_WORK TO BE COMPLETED_:
Determine how many lines in the records hold the word "binary". Return the number alone.

_INFORMATION SUPPLIED_:
════════

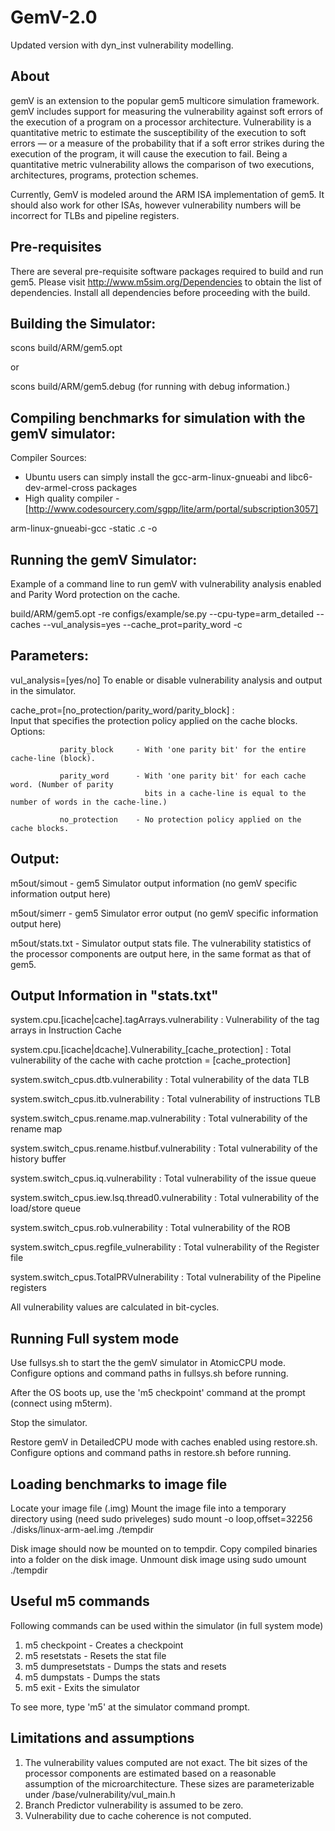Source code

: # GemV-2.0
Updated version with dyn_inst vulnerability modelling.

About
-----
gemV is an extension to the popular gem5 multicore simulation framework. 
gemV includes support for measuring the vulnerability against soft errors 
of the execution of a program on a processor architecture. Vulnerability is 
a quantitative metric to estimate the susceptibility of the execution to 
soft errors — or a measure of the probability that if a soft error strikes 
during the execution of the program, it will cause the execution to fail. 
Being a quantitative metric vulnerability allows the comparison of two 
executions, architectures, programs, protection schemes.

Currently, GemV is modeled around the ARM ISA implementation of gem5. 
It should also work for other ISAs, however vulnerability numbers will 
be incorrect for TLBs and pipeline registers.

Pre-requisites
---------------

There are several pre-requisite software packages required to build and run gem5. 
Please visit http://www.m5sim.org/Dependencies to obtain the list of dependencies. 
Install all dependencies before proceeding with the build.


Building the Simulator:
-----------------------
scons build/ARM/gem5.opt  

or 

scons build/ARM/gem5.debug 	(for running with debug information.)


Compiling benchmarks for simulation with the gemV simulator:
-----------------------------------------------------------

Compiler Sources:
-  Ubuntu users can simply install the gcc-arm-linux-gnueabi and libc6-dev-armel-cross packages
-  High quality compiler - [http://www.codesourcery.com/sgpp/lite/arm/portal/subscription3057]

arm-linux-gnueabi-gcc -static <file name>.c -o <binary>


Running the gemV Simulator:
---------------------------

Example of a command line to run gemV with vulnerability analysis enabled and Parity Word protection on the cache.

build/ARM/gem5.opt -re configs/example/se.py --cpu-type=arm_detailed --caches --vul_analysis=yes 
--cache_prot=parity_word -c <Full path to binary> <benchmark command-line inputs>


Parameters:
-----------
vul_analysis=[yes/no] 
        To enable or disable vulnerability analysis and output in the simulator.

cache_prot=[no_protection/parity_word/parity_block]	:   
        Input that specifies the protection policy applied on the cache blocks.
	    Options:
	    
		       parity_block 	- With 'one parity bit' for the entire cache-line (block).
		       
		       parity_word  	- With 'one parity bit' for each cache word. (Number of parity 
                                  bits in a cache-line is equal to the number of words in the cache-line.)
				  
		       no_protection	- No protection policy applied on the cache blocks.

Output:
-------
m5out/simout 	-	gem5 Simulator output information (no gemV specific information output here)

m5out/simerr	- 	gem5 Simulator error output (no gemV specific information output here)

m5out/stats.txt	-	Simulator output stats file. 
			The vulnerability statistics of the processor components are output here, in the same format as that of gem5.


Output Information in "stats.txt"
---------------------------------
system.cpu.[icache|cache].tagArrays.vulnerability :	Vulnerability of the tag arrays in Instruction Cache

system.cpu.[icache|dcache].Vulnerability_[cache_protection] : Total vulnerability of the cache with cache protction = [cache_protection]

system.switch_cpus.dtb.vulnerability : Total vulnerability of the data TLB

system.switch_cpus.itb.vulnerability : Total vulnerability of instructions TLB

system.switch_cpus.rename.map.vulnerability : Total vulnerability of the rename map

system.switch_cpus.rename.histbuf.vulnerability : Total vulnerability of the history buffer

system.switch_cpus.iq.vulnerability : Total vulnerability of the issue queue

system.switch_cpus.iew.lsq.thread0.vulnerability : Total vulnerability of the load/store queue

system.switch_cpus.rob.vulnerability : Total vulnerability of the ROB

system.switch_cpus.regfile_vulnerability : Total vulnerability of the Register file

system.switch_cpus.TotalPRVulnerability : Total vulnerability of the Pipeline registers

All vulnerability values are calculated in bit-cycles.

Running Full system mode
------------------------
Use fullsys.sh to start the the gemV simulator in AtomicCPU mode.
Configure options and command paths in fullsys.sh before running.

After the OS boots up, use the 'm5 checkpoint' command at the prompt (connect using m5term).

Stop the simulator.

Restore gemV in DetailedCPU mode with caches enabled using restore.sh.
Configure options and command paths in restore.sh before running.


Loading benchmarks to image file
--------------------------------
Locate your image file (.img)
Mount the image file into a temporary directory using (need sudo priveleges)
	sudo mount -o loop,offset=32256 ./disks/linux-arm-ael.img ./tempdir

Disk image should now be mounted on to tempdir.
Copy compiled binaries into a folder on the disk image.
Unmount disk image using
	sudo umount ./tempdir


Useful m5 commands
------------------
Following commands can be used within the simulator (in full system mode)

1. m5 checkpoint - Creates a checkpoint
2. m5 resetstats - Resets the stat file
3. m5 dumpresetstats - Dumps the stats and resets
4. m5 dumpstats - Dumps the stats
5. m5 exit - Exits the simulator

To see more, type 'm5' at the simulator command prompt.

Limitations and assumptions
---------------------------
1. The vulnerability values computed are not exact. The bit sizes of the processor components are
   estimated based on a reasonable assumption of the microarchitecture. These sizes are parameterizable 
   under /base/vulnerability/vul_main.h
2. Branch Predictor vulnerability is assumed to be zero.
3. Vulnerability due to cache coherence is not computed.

════════

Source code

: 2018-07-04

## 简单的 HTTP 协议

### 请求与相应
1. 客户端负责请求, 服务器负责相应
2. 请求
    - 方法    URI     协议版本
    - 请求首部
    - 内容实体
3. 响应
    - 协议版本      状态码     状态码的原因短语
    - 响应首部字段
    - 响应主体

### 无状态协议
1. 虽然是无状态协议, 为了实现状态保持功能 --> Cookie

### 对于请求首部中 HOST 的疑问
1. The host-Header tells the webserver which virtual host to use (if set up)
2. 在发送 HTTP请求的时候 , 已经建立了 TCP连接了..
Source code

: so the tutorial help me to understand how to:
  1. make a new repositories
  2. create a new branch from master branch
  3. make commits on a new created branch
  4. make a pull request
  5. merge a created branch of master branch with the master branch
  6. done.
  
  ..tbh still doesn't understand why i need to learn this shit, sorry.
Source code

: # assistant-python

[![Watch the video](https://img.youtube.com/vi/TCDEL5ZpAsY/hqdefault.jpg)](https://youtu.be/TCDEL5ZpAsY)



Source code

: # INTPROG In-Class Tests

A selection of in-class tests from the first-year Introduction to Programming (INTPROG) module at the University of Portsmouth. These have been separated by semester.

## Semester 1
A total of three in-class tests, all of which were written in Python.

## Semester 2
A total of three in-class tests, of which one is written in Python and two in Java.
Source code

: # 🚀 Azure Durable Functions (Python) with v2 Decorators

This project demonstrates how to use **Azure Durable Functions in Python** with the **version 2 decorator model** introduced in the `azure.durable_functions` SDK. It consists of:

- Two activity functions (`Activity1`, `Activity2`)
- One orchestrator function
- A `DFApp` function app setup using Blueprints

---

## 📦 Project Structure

════════

_RESULT FOR THIS EXERCISE_:
2